What to work on: Retyping the entries exactly is all that is required.

-=-=-=-=-

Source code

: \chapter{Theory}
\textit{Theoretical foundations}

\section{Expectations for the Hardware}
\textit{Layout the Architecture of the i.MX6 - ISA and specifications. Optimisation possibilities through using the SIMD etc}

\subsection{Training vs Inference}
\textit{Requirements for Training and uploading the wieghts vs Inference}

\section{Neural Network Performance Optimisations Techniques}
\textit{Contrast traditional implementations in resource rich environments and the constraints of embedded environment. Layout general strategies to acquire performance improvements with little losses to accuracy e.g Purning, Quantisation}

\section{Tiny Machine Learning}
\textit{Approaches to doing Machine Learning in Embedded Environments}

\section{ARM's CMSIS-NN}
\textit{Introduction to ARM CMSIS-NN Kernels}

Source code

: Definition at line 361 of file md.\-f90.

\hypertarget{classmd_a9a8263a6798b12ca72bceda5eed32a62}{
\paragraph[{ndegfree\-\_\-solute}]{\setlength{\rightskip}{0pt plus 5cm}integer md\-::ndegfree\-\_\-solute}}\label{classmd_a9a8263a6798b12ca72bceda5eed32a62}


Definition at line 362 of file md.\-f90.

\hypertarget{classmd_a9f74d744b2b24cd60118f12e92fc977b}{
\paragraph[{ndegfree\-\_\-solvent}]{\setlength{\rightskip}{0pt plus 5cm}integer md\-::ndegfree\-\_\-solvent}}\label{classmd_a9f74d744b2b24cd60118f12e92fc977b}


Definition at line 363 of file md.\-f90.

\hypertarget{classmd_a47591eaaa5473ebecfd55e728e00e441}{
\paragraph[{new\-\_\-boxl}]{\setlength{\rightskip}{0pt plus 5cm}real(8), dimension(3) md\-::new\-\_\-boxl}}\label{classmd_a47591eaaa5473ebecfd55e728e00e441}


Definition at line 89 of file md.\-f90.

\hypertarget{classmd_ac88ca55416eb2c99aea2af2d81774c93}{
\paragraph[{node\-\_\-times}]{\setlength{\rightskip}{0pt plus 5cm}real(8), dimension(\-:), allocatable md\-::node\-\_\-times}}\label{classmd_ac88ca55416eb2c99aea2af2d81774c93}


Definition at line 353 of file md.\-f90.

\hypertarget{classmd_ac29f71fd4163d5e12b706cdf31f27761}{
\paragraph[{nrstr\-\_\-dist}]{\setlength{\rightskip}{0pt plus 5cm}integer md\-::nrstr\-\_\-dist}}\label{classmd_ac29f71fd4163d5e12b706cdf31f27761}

-=-=-=-=-

Answer to this task:
Source code

: \chapter{Theory}
\textit{Theoretical foundations}

\section{Expectations for the Hardware}
\textit{Layout the Architecture of the i.MX6 - ISA and specifications. Optimisation possibilities through using the SIMD etc}

\subsection{Training vs Inference}
\textit{Requirements for Training and uploading the wieghts vs Inference}

\section{Neural Network Performance Optimisations Techniques}
\textit{Contrast traditional implementations in resource rich environments and the constraints of embedded environment. Layout general strategies to acquire performance improvements with little losses to accuracy e.g Purning, Quantisation}

\section{Tiny Machine Learning}
\textit{Approaches to doing Machine Learning in Embedded Environments}

\section{ARM's CMSIS-NN}
\textit{Introduction to ARM CMSIS-NN Kernels}

Source code

: Definition at line 361 of file md.\-f90.

\hypertarget{classmd_a9a8263a6798b12ca72bceda5eed32a62}{
\paragraph[{ndegfree\-\_\-solute}]{\setlength{\rightskip}{0pt plus 5cm}integer md\-::ndegfree\-\_\-solute}}\label{classmd_a9a8263a6798b12ca72bceda5eed32a62}


Definition at line 362 of file md.\-f90.

\hypertarget{classmd_a9f74d744b2b24cd60118f12e92fc977b}{
\paragraph[{ndegfree\-\_\-solvent}]{\setlength{\rightskip}{0pt plus 5cm}integer md\-::ndegfree\-\_\-solvent}}\label{classmd_a9f74d744b2b24cd60118f12e92fc977b}


Definition at line 363 of file md.\-f90.

\hypertarget{classmd_a47591eaaa5473ebecfd55e728e00e441}{
\paragraph[{new\-\_\-boxl}]{\setlength{\rightskip}{0pt plus 5cm}real(8), dimension(3) md\-::new\-\_\-boxl}}\label{classmd_a47591eaaa5473ebecfd55e728e00e441}


Definition at line 89 of file md.\-f90.

\hypertarget{classmd_ac88ca55416eb2c99aea2af2d81774c93}{
\paragraph[{node\-\_\-times}]{\setlength{\rightskip}{0pt plus 5cm}real(8), dimension(\-:), allocatable md\-::node\-\_\-times}}\label{classmd_ac88ca55416eb2c99aea2af2d81774c93}


Definition at line 353 of file md.\-f90.

\hypertarget{classmd_ac29f71fd4163d5e12b706cdf31f27761}{
\paragraph[{nrstr\-\_\-dist}]{\setlength{\rightskip}{0pt plus 5cm}integer md\-::nrstr\-\_\-dist}}\label{classmd_ac29f71fd4163d5e12b706cdf31f27761}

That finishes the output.